As I noted recently, there is a surprisingly large degree of bipartisan consensus on the war on terror now that Obama has essentially endorsed most of Bush’s approach. That extends to other areas, including the most controversial foreign-policy issue of the day — the Afghan War. Republicans are actually more behind the war effort than Democrats, so it will be easy for Obama to reach across the aisle and seek and win the support of Mitch McConnell, John Boehner, and other Republican leaders on the Hill. Some Tea Party isolationists (Rand Paul comes to mind) will object but they will be fringe players — unless the war goes seriously south. The most immediate impact of GOP majorities would presumably be to take the pressure off Obama to stick by his July 2011 deadline for beginning a withdrawal, but, as I’ve previously noted, I think the president has backed off the deadline as it is. Republicans may also pressure Obama to get tougher on Iran and less tough on Israel, but their leverage is going to be severely limited.
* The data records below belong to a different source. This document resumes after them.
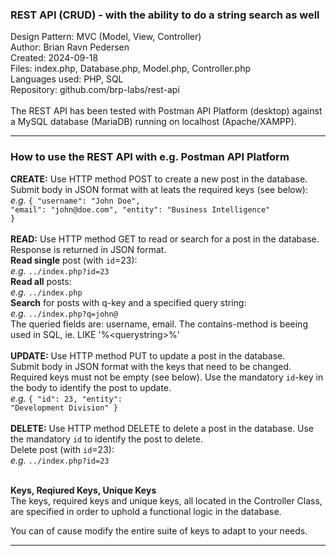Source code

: <h3>REST API (CRUD) - with the ability to do a string search as well</h3>
Design Pattern: MVC (Model, View, Controller)<br/>
Author: Brian Ravn Pedersen<br/>
Created: 2024-09-18<br/>
Files: index.php, Database.php, Model.php, Controller.php<br/>
Languages used: PHP, SQL<br/>
Repository: github.com/brp-labs/rest-api<br/>
<br/>
The REST API has been tested with Postman API Platform (desktop) against a MySQL database (MariaDB) running on localhost (Apache/XAMPP).

<hr/>

<h3>How to use the REST API with e.g. Postman API Platform</h3>

<b>CREATE:</b> Use HTTP method POST to create a new post in the database.<br/>
    Submit body in JSON format with at leats the required keys (see below):<br/>
      <i>e.g.</i> <code>{ "username": "John Doe", "email": "john&#64;<!-- -->doe&#46;com", "entity": "Business Intelligence" }</code><br/>
<br/>
<b>READ:</b> Use HTTP method GET to read or search for a post in the database. Response is returned in JSON format.<br/>
    <b>Read single</b> post (with <code>id</code>=23):<br/>
    <i>e.g.</i> <code>../index.php?id=23</code><br/>
    <b>Read all</b> posts:<br/>
      <i>e.g.</i> <code>../index.php</code><br/>
    <b>Search</b> for posts with q-key and a specified query string:<br/>
      <i>e.g.</i> <code>../index.php?q=john@</code><br/>
      The queried fields are: username, email. The contains-method is beeing used in SQL, ie. LIKE '%<querystring\>%'<br/>
<br/>
<b>UPDATE:</b> Use HTTP method PUT to update a post in the database.<br/>
    Submit body in JSON format with the keys that need to be changed. Required keys must not be empty (see below). Use the mandatory <code>id</code>-key in the body to identify the post to update.<br/>
      <i>e.g.</i> <code>{ "id": 23, "entity": "Development Division" }</code><br/>
<br/>
<b>DELETE:</b> Use HTTP method DELETE to delete a post in the database. Use the mandatory <code>id</code> to identify the post to delete.<br/>
    Delete post (with <code>id</code>=23):<br/>
      <i>e.g.</i> <code>../index.php?id=23</code><br/>
<br/>

<b>Keys, Reqiured Keys, Unique Keys</b><br/>
The keys, required keys and unique keys, all located in the Controller Class, are specified in order to uphold a functional logic in the database.

You can of cause modify the entire suite of keys to adapt to your needs.
<hr/>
The most significant changes are likely to be not those imposed on Obama from the Hill but those he has decided to make himself based on two years of on-the-job experience. As Robert Kagan recently argued, there are some signs to indicate that Obama’s foreign policy has already entered a new phase:
If Phase One was about repairing America’s image around the world by showing a friendlier face to everyone, especially adversaries, Phase Two will be about wielding renewed American influence, even if it means challenging some and disappointing others. If Phase One was about “resetting” relations with great powers, especially Russia and China, Phase Two will be about discovering the limits of reset and taking a harder line when we disagree. If Phase One placed more emphasis on great-power cooperation and the nebulous concept of a “G-20 world,” Phase Two will be built around core U.S. alliances with democratic nations. If Phase One was focused on being Not Bush, Phase Two will be about shedding that self-imposed straitjacket and pursuing traditional American interests and principles even if George W. Bush pursued them, too.
I think that’s basically right. Obama came into office with little foreign-policy experience and lots of ideological baggage. (Remember his infamous pledge to meet during his first year in office with the leaders of “Iran, Syria, Venezuela, Cuba and North Korea”? Another campaign promise thankfully not kept.) He has been learning the hard way that his personal charm is not going to transform the world — that the mullahs, for instance, will want nuclear weapons no matter who is in the White House. He is now making some welcome course adjustments. Republicans on the Hill can support some of his initiatives and stymie others but ultimately they are not going to have a decisive impact on the course set by the commander in chief.